2009-05-08 / Front Page

Moms move mountains

By Pamela Edwards

Wendy Bryan Wendy Bryan Wendy Bryan will be giving her mother Mary Bryan a special gift this Mother's Day, a master's degree in social work from the University of South Carolina.

To Wendy and her sister Jamie Simpson, their mother has been their strength and support all their lives.

As a toddler, Wendy sat too close to the television; she fell down a lot, getting more than her share of bruises and scrapes. She constantly held on to her older sister for support. The world was a scary place to Wendy.

Mary realized her little girl couldn't see well and began taking her to eye doctors. The first one said nothing was wrong, and she was just shy, clinging, and a bit spoiled. Mary didn't give up. She finally found an eye doctor who specialized in children, who said Wendy had a severe vision problem.

Mary remembers when Wendy was fitted with her first pair of corrective glasses. She reached up and put her tiny hand on her mother's face and told her she was beautiful.

Quiet and withdrawn during her school years, Wendy struggled to learn to read and write, never mastering these skills. She was shy and quiet and well- behaved and her struggles went unnoticed at school.

With her grades barely even mediocre, Wendy dropped out of high school but later earned her GED. She became a single mother at the age of 23 to daughter Mary Katherine. Mary Katherine was diagnosed with Asperger Syndrome (high functioning autism) at a young age, and Wendy began another bat- tle as an advocate for her special needs child. Wendy knew what it meant not to have a good education. She made sure her daughter received the best care possible and worked hard to see she was given every opportunity to reach her full potential. Mary Katherine is now 15 years old.

Wendy has fought a lifelong battle with severe, clinical depression, stemming from her vision problems and struggles in school.

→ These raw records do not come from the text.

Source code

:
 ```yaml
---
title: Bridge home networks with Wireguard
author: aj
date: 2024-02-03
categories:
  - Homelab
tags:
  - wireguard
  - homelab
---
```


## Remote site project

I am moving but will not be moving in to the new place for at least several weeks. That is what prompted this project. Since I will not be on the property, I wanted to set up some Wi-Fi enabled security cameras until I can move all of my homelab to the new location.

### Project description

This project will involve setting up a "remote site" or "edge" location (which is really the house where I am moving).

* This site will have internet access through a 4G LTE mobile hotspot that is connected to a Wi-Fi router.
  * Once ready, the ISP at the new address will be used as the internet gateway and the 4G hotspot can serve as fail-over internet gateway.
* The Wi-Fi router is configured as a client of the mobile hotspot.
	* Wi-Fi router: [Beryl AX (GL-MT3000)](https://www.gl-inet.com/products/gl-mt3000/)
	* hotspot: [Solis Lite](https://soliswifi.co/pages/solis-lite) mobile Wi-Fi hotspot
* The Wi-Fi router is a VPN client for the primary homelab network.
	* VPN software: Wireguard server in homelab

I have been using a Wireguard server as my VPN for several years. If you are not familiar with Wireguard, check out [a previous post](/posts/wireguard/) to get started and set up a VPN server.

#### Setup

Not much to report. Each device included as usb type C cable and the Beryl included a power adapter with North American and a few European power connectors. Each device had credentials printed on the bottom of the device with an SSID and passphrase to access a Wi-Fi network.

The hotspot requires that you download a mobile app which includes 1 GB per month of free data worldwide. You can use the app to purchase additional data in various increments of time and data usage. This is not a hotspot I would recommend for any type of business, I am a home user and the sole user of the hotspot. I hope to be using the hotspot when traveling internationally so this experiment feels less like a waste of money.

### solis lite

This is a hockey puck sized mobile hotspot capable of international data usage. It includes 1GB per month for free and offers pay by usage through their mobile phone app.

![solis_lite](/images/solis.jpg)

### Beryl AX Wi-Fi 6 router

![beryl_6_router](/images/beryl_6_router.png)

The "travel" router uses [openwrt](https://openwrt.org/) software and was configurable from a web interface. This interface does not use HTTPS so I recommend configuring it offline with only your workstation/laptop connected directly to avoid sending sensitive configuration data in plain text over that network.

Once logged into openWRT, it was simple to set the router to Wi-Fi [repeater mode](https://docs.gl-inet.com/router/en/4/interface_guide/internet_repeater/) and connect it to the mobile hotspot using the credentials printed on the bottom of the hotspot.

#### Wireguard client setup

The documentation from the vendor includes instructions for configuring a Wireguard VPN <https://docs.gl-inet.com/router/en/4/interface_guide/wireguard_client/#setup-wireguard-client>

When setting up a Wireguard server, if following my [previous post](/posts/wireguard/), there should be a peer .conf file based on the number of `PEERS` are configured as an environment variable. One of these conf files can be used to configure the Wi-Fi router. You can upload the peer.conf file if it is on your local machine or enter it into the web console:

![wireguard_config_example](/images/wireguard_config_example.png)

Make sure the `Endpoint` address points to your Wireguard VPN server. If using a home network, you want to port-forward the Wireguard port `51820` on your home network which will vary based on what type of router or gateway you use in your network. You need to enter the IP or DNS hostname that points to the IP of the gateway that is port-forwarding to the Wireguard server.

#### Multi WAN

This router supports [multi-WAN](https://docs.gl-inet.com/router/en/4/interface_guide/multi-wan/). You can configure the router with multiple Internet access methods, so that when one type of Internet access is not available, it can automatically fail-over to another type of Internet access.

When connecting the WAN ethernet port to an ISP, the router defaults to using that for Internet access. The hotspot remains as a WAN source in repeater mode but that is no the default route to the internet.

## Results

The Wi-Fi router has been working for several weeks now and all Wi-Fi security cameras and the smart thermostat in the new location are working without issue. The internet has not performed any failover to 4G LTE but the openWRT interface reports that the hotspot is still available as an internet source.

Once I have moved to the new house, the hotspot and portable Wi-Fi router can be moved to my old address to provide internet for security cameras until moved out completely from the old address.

However, she didn't give up or give in. She decided to go back to school, which was met with much skepticism.

When Wendy told her mother about her desire to get a degree, Mary moved from Hilton Head to Columbia. She worked two jobs, provided a house, and gave Wendy the support and encouragement she needed to fulfill her dream. Sister Jamie also moved to Columbia. With this support team, Wendy began her college career.

During college, Wendy had to take a foreign language to graduate, but no matter how much she studied, she could not pass Spanish. Wendy could understand the Spanish teacher when she spoke and could speak Spanish back to her; however, she could not for the life of her, read or write in Spanish. It just made no sense to her at all.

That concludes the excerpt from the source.